Work task
Pick out each line of the records in which the word "scores" appears.

Top of Data for this exercise

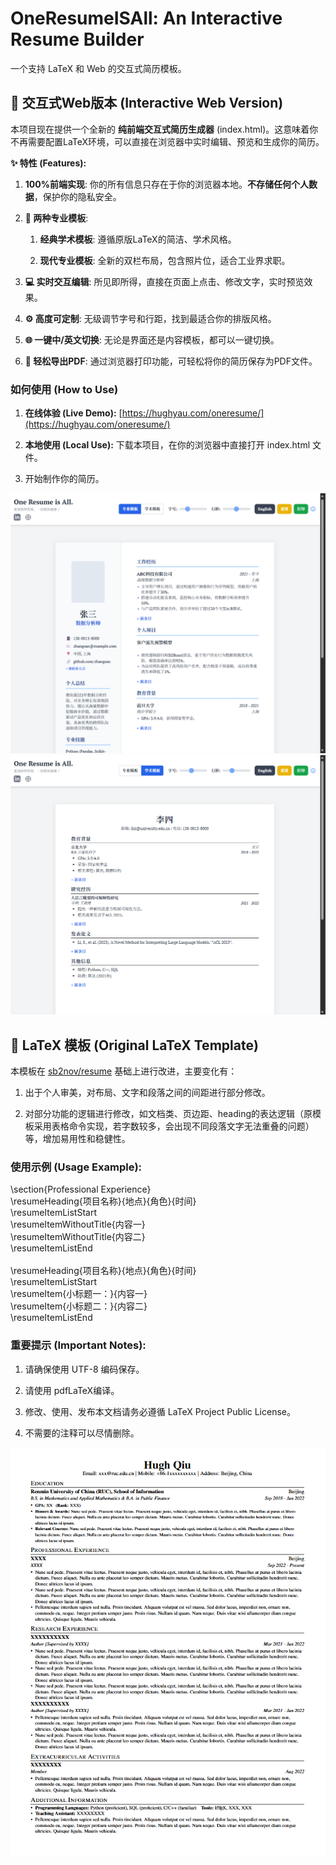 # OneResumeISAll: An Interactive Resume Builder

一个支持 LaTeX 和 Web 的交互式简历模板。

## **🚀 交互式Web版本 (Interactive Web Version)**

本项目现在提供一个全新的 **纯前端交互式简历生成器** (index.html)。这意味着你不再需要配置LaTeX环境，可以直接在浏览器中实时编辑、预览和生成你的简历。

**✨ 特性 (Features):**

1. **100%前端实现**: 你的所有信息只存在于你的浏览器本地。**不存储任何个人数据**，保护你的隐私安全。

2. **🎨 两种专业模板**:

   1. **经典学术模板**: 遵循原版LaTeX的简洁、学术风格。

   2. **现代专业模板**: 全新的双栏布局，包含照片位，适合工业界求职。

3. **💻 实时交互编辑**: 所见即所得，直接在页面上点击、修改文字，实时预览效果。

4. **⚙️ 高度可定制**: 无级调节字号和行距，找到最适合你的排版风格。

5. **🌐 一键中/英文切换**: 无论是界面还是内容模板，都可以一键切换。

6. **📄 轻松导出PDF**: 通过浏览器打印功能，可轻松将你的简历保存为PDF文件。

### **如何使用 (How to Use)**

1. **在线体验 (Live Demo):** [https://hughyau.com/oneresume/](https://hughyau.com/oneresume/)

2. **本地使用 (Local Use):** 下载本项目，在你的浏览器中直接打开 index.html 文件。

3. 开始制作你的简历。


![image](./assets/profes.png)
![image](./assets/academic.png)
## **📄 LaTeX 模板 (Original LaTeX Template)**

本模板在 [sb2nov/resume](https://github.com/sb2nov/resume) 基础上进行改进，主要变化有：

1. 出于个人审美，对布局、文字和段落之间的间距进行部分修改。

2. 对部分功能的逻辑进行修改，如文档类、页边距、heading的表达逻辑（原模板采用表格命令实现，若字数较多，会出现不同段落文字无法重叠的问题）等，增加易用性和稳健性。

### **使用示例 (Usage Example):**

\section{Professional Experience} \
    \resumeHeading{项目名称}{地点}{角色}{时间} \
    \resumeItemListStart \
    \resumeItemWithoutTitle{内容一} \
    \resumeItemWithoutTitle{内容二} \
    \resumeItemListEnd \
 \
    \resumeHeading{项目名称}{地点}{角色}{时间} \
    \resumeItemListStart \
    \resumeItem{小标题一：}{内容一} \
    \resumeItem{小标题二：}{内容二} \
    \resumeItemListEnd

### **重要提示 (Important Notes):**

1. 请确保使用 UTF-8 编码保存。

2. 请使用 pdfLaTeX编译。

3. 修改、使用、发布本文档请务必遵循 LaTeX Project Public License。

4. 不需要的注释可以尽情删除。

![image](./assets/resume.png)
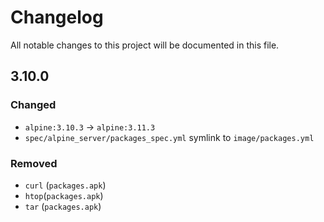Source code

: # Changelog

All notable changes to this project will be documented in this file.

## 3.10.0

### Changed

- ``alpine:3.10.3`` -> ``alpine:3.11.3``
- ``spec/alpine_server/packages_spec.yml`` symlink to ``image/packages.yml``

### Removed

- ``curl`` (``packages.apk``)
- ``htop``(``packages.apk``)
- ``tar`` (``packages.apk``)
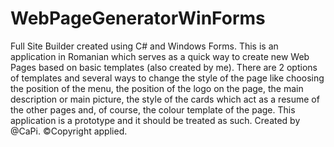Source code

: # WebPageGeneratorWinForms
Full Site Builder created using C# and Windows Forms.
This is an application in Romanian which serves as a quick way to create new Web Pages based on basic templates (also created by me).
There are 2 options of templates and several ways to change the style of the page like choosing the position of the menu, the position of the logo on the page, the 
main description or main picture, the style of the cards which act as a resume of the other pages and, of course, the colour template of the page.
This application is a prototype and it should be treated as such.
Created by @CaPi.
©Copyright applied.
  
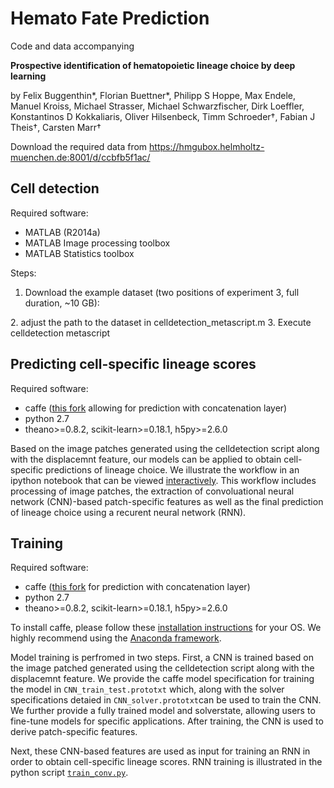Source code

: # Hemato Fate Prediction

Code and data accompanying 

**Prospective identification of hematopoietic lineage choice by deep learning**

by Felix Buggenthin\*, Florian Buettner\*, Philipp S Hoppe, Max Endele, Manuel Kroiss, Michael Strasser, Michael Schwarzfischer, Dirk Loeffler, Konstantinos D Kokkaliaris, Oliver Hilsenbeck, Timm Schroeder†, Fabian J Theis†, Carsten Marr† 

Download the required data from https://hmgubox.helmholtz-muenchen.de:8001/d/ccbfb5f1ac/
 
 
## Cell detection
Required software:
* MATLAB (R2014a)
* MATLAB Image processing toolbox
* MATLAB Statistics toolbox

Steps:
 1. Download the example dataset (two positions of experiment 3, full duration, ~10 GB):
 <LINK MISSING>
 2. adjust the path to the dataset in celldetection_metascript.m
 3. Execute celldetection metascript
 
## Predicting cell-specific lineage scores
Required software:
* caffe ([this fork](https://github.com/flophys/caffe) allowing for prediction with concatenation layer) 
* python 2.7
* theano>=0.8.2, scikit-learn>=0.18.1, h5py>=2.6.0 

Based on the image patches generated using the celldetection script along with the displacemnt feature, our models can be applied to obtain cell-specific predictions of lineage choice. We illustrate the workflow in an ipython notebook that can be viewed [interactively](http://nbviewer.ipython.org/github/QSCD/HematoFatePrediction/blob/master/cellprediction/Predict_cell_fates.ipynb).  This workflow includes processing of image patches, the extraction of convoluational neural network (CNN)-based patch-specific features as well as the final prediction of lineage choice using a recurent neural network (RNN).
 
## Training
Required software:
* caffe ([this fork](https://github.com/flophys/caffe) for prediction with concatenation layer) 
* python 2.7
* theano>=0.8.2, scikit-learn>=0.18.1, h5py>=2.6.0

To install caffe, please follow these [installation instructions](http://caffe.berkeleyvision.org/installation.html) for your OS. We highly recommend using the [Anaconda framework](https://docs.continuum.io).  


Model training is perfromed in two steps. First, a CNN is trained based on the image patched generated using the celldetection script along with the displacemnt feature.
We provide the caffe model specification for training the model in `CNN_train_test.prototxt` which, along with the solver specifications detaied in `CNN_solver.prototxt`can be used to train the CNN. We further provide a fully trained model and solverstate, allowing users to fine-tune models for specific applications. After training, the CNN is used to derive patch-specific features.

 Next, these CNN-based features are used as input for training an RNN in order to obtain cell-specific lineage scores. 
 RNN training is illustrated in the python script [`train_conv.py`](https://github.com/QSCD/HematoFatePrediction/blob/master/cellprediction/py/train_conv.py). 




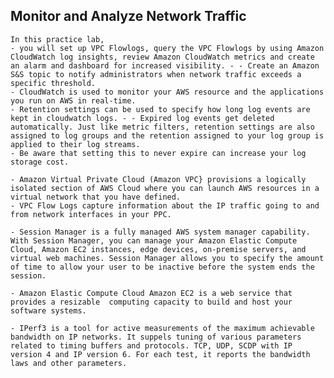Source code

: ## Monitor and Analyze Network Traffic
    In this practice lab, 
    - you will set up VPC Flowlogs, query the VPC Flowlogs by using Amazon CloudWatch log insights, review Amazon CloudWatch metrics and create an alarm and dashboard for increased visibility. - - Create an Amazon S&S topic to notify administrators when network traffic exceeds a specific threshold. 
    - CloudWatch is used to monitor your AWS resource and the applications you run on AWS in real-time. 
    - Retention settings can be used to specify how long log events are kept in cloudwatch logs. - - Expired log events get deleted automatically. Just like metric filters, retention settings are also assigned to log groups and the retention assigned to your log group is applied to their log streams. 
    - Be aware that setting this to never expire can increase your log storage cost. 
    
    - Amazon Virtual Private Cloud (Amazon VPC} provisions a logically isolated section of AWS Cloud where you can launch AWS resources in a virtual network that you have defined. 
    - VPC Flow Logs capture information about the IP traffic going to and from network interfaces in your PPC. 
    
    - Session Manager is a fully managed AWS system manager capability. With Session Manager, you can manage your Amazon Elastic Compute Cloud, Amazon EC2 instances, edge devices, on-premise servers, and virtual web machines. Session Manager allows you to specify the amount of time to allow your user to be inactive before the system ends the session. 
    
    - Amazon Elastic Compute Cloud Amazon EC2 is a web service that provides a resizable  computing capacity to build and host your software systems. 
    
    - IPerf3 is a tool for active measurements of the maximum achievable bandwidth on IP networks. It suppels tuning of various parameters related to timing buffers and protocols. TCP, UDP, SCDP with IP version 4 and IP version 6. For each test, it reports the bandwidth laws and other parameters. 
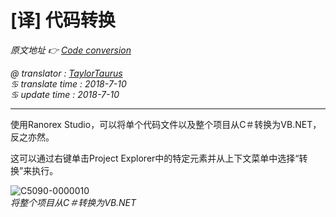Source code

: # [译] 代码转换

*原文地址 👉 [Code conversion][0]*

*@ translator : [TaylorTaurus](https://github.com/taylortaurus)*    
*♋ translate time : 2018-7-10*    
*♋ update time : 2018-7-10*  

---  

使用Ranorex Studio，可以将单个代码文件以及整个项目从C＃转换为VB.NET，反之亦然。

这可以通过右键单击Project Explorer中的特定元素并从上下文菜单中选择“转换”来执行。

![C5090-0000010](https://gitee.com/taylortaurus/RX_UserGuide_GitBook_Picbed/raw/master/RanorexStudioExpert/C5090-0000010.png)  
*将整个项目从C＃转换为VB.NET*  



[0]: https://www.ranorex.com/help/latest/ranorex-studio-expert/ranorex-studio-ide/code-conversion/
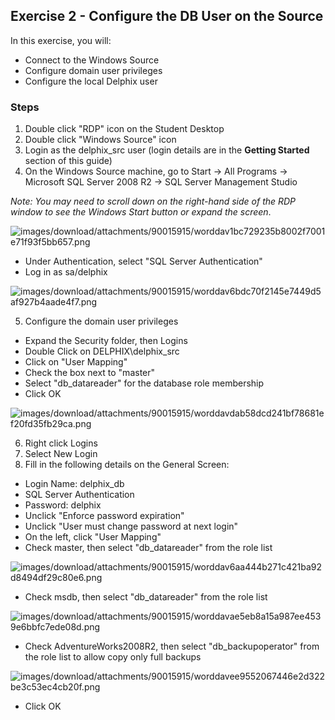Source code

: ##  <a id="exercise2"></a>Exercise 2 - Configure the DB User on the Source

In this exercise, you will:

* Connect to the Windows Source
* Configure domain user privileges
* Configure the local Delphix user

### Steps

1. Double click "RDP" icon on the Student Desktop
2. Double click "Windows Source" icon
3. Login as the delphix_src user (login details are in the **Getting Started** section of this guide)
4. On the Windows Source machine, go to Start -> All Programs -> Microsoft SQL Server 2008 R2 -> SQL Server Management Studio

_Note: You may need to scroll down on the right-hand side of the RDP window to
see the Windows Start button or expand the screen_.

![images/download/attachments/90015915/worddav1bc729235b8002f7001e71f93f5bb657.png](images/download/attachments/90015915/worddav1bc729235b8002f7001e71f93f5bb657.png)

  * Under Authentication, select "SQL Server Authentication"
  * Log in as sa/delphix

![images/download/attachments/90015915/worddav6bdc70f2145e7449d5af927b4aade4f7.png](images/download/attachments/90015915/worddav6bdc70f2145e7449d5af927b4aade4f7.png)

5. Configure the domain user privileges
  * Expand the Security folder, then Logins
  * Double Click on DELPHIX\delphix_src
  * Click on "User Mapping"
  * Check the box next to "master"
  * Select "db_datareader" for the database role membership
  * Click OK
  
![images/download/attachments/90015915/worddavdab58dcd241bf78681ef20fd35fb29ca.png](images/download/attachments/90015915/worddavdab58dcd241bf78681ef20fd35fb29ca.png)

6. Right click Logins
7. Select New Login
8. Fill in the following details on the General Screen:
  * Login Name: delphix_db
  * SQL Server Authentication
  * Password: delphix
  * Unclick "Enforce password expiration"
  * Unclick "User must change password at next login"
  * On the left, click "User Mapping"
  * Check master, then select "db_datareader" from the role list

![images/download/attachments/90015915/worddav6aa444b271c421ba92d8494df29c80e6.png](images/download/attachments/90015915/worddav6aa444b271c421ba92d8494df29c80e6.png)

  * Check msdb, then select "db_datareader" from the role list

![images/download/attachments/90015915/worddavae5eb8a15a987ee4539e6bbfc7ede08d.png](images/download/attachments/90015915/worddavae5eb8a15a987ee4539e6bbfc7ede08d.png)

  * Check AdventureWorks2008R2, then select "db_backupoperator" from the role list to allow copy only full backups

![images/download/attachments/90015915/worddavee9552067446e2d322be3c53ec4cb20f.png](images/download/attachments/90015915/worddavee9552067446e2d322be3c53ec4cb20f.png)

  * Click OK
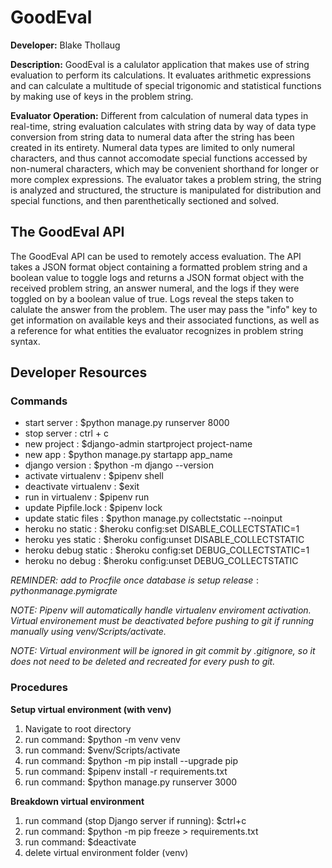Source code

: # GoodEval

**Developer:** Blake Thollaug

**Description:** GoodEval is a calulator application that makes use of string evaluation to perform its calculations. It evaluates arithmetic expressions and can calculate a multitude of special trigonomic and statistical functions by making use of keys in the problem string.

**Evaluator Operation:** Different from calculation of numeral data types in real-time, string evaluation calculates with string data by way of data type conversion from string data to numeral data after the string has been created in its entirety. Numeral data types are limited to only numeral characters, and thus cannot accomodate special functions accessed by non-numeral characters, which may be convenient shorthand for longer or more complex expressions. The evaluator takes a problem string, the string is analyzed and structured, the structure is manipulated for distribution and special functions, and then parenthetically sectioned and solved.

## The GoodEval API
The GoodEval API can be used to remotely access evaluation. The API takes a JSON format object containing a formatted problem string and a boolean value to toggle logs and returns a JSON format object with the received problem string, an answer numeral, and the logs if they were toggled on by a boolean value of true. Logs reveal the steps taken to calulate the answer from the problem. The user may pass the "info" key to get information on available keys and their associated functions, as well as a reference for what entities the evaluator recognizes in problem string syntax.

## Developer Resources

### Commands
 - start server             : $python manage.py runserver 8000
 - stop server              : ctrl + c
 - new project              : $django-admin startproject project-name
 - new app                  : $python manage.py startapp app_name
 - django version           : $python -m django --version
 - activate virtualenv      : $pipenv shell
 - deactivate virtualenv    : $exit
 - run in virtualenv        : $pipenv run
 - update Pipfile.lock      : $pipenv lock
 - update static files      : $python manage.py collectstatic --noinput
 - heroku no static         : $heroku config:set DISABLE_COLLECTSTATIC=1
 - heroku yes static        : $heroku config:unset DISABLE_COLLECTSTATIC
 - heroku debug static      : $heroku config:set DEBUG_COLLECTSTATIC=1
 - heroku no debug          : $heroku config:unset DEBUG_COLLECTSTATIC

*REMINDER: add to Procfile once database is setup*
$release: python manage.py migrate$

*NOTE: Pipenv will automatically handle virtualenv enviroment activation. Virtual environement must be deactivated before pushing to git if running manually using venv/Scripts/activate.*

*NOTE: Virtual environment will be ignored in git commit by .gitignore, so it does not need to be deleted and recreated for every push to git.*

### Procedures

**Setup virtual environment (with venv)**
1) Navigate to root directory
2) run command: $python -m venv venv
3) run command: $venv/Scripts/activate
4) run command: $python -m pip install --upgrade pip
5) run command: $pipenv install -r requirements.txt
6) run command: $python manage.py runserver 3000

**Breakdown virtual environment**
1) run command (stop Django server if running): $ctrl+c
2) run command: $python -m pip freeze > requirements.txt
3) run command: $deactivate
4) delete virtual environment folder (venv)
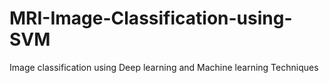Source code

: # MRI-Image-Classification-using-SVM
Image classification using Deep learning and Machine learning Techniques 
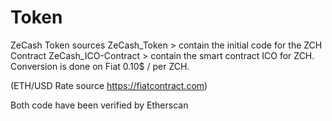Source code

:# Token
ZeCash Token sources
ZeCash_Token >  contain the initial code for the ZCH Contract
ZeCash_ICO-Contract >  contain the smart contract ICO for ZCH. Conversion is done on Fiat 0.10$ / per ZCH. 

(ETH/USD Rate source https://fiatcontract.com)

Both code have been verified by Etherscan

Bottom of Data for this exercise

Result for this exercise
## Predicting cell-specific lineage scores
 Next, these CNN-based features are used as input for training an RNN in order to obtain cell-specific lineage scores. 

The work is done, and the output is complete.